- _What needs to be done_:
A complete, exact copy of the data is the required answer.

(Plain-text document sources)
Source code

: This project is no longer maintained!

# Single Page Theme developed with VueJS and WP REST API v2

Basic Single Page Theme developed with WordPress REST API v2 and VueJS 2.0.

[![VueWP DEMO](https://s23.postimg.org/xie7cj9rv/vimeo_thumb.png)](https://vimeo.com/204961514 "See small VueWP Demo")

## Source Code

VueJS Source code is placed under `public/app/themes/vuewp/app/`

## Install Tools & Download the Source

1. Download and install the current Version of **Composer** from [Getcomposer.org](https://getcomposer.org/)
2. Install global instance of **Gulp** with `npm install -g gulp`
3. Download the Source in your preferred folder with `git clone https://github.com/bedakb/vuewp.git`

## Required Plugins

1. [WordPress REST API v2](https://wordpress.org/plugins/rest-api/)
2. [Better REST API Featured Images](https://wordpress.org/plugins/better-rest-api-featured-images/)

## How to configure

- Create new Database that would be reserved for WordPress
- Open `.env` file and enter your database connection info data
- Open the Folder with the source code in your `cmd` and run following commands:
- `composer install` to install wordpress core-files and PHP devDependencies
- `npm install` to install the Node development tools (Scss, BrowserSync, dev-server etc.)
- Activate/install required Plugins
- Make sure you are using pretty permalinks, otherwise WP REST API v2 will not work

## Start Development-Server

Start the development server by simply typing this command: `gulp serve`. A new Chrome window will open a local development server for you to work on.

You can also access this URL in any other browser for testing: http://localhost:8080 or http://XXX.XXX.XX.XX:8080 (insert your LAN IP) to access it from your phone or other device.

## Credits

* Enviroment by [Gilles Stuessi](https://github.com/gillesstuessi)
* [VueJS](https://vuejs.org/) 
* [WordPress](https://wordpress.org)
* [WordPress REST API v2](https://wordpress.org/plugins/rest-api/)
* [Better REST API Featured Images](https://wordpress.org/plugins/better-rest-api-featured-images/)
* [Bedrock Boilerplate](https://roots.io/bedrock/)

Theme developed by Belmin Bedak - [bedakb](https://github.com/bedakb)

- _Output_:
Source code

: This project is no longer maintained!

# Single Page Theme developed with VueJS and WP REST API v2

Basic Single Page Theme developed with WordPress REST API v2 and VueJS 2.0.

[![VueWP DEMO](https://s23.postimg.org/xie7cj9rv/vimeo_thumb.png)](https://vimeo.com/204961514 "See small VueWP Demo")

## Source Code

VueJS Source code is placed under `public/app/themes/vuewp/app/`

## Install Tools & Download the Source

1. Download and install the current Version of **Composer** from [Getcomposer.org](https://getcomposer.org/)
2. Install global instance of **Gulp** with `npm install -g gulp`
3. Download the Source in your preferred folder with `git clone https://github.com/bedakb/vuewp.git`

## Required Plugins

1. [WordPress REST API v2](https://wordpress.org/plugins/rest-api/)
2. [Better REST API Featured Images](https://wordpress.org/plugins/better-rest-api-featured-images/)

## How to configure

- Create new Database that would be reserved for WordPress
- Open `.env` file and enter your database connection info data
- Open the Folder with the source code in your `cmd` and run following commands:
- `composer install` to install wordpress core-files and PHP devDependencies
- `npm install` to install the Node development tools (Scss, BrowserSync, dev-server etc.)
- Activate/install required Plugins
- Make sure you are using pretty permalinks, otherwise WP REST API v2 will not work

## Start Development-Server

Start the development server by simply typing this command: `gulp serve`. A new Chrome window will open a local development server for you to work on.

You can also access this URL in any other browser for testing: http://localhost:8080 or http://XXX.XXX.XX.XX:8080 (insert your LAN IP) to access it from your phone or other device.

## Credits

* Enviroment by [Gilles Stuessi](https://github.com/gillesstuessi)
* [VueJS](https://vuejs.org/) 
* [WordPress](https://wordpress.org)
* [WordPress REST API v2](https://wordpress.org/plugins/rest-api/)
* [Better REST API Featured Images](https://wordpress.org/plugins/better-rest-api-featured-images/)
* [Bedrock Boilerplate](https://roots.io/bedrock/)

Theme developed by Belmin Bedak - [bedakb](https://github.com/bedakb)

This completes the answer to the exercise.